**Description of the task:** Give again, word for word, each line below starting at the one that contains "being applied to real people (or animals)" and ending at the one that contains "can also disagree".

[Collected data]
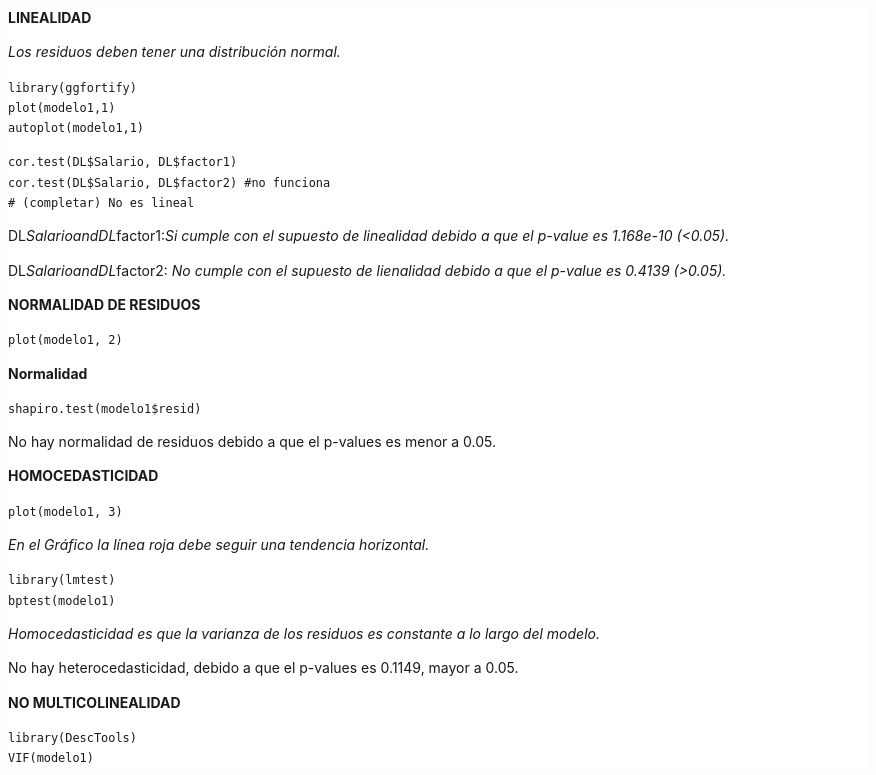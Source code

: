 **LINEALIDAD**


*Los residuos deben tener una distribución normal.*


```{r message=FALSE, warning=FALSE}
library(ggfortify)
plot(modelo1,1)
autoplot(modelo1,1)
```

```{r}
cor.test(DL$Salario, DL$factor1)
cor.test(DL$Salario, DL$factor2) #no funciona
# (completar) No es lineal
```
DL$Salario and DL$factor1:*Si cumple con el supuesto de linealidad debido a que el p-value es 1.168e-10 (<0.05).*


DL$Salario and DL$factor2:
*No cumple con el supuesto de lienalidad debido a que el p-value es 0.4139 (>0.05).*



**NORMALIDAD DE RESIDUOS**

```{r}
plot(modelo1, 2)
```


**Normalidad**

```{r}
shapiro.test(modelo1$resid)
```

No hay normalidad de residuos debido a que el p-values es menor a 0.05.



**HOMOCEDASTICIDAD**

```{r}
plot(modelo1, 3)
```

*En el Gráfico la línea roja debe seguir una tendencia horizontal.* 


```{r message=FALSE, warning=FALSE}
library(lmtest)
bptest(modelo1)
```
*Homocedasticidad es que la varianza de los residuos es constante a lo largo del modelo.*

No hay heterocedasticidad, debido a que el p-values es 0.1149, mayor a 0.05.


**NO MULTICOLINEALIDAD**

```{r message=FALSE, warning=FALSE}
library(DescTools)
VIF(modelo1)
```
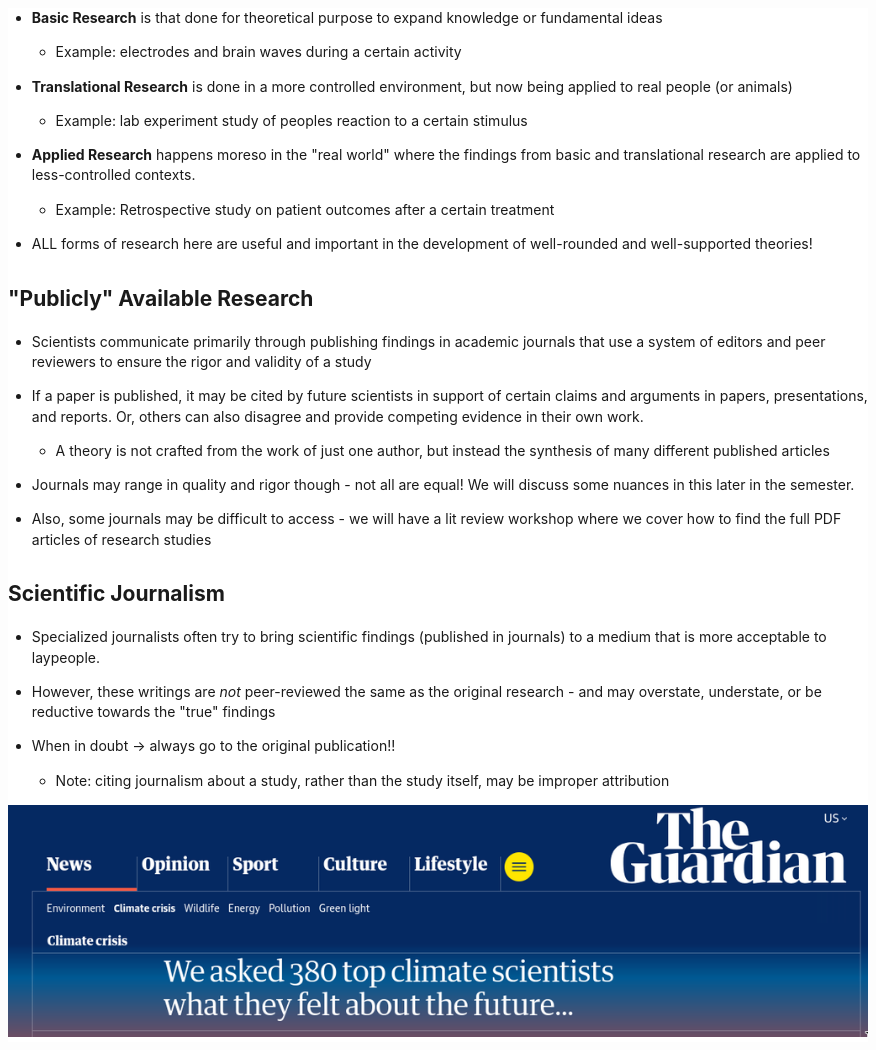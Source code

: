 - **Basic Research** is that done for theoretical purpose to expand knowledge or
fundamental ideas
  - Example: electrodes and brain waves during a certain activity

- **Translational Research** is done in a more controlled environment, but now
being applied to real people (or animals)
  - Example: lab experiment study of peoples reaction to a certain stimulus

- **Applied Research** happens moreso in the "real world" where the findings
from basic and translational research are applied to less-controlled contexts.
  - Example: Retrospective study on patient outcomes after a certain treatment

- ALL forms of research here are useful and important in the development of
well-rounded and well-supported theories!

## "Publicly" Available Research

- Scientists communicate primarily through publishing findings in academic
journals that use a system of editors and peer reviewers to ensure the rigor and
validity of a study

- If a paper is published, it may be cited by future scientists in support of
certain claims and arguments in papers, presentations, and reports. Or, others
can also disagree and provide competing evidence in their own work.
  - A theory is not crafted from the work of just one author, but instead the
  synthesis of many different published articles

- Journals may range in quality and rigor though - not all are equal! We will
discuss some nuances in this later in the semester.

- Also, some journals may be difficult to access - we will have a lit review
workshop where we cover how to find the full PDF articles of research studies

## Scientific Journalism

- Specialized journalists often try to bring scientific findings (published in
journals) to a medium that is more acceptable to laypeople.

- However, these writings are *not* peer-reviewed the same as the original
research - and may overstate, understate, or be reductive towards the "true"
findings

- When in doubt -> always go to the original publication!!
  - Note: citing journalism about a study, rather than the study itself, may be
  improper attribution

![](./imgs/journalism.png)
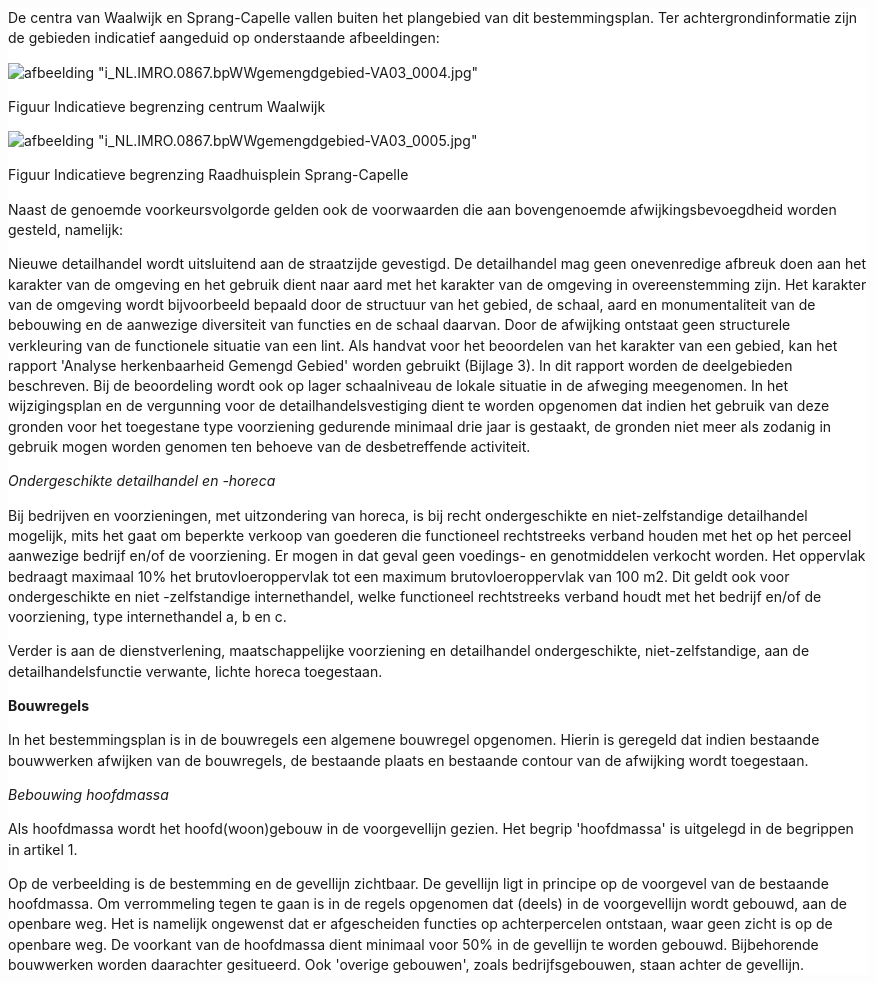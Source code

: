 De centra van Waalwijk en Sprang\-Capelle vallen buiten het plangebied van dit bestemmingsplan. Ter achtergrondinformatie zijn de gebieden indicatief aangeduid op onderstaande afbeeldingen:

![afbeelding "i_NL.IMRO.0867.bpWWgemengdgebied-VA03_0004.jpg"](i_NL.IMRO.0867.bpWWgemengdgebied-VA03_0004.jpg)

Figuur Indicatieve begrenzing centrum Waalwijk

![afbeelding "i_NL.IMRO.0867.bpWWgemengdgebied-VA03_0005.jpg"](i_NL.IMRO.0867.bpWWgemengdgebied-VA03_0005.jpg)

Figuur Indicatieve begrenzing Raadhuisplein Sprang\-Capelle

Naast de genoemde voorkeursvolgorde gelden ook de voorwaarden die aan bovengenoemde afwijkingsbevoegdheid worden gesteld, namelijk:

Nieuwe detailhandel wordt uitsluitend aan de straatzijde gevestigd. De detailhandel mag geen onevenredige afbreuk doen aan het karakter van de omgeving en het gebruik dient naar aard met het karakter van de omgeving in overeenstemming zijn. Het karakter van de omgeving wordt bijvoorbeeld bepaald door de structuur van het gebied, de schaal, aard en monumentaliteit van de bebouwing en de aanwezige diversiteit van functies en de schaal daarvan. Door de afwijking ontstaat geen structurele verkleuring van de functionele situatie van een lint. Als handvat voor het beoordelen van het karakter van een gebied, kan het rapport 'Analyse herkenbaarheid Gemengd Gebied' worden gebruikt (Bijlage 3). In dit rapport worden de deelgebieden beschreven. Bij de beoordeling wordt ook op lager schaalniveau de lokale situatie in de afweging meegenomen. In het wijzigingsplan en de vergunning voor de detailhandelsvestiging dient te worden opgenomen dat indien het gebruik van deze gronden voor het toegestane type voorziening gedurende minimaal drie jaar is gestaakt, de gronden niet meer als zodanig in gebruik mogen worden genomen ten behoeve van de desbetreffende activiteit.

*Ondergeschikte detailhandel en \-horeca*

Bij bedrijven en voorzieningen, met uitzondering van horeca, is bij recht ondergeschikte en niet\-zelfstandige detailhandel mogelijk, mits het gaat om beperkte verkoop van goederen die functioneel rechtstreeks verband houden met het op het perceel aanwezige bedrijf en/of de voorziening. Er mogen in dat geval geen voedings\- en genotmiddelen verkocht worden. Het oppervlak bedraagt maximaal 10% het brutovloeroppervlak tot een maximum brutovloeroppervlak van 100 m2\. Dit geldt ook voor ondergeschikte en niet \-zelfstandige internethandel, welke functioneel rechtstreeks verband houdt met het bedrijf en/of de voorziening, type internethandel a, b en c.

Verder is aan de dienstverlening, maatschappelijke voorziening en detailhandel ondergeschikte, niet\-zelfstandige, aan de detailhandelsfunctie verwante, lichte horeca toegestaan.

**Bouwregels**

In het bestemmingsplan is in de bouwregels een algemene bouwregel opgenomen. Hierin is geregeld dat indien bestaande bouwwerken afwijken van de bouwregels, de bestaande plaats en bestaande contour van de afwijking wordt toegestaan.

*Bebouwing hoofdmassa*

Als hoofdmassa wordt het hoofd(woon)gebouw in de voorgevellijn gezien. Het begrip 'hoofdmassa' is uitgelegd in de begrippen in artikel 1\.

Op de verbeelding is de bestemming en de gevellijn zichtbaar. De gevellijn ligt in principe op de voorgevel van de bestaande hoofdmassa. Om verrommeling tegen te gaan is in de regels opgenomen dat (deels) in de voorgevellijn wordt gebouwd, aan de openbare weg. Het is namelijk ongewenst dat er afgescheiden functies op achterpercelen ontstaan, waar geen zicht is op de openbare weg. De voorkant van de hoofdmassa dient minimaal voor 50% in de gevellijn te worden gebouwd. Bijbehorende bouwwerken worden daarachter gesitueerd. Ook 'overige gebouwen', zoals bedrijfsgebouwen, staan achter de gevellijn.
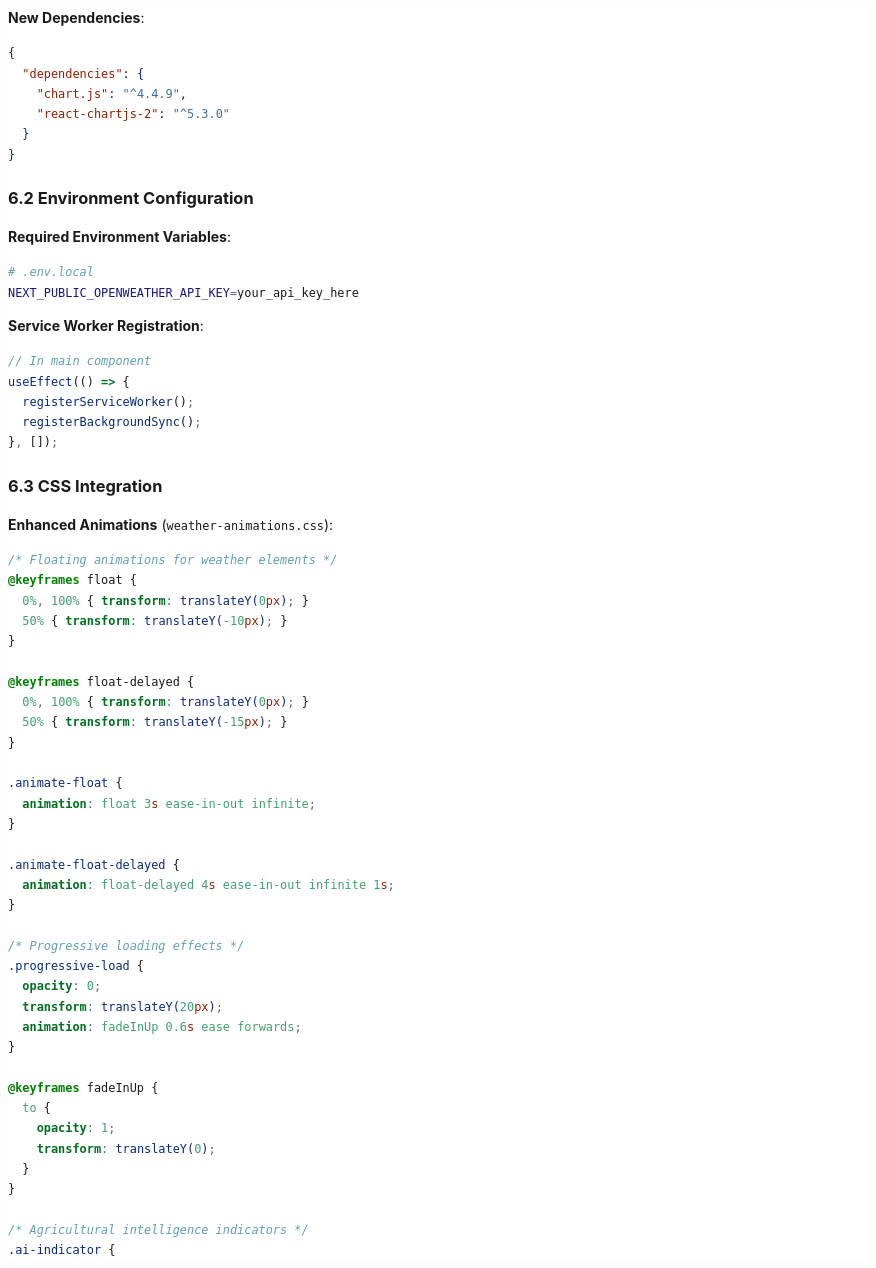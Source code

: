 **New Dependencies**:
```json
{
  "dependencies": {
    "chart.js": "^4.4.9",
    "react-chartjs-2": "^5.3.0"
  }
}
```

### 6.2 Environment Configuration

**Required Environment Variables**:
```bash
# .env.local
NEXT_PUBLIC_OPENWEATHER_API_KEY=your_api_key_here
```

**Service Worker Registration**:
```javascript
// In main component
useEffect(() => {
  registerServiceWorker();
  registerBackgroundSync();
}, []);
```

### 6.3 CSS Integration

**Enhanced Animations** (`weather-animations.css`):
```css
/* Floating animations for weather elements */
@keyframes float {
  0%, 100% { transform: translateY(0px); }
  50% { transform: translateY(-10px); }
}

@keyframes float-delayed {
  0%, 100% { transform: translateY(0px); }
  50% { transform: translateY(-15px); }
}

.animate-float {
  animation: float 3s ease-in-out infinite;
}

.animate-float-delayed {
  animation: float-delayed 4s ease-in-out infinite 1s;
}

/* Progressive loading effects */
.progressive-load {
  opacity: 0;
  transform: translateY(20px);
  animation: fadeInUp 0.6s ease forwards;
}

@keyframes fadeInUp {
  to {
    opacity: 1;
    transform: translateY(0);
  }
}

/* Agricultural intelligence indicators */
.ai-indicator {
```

**Solution for this exercise:**
being applied to real people (or animals)
  - Example: lab experiment study of peoples reaction to a certain stimulus

- **Applied Research** happens moreso in the "real world" where the findings
from basic and translational research are applied to less-controlled contexts.
  - Example: Retrospective study on patient outcomes after a certain treatment

- ALL forms of research here are useful and important in the development of
well-rounded and well-supported theories!

## "Publicly" Available Research

- Scientists communicate primarily through publishing findings in academic
journals that use a system of editors and peer reviewers to ensure the rigor and
validity of a study

- If a paper is published, it may be cited by future scientists in support of
certain claims and arguments in papers, presentations, and reports. Or, others
can also disagree and provide competing evidence in their own work.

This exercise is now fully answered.